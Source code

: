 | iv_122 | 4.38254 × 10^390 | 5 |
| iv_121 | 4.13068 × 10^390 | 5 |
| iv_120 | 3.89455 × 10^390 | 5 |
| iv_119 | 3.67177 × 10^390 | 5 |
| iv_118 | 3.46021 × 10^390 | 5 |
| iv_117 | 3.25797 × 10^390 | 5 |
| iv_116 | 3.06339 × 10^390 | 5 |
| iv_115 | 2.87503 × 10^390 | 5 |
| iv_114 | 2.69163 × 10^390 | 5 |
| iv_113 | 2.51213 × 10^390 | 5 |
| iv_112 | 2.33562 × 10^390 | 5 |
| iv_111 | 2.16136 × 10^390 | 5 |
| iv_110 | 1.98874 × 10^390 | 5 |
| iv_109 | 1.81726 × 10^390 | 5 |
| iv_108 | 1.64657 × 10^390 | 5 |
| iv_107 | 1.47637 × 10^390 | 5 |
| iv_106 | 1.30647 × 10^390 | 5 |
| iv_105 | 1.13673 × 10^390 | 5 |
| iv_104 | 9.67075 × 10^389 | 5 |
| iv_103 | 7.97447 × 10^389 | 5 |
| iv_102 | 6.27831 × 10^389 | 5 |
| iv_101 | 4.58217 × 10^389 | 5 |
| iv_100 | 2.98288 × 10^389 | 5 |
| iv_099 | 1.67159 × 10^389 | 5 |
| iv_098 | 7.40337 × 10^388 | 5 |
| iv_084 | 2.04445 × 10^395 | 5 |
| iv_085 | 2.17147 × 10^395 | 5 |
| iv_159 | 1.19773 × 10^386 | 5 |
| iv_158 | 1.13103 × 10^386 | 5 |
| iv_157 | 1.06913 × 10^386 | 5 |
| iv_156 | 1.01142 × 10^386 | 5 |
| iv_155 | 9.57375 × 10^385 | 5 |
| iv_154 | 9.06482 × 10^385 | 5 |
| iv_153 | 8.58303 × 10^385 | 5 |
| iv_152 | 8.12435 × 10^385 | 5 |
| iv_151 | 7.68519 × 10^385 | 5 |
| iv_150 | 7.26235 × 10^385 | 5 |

Your instructions: What are the lines from the one with "1.13103 × 10^386 | 5 |" through the end of the records above? Set them down exactly, both ends included, and nothing else.

Problem solution:
| iv_158 | 1.13103 × 10^386 | 5 |
| iv_157 | 1.06913 × 10^386 | 5 |
| iv_156 | 1.01142 × 10^386 | 5 |
| iv_155 | 9.57375 × 10^385 | 5 |
| iv_154 | 9.06482 × 10^385 | 5 |
| iv_153 | 8.58303 × 10^385 | 5 |
| iv_152 | 8.12435 × 10^385 | 5 |
| iv_151 | 7.68519 × 10^385 | 5 |
| iv_150 | 7.26235 × 10^385 | 5 |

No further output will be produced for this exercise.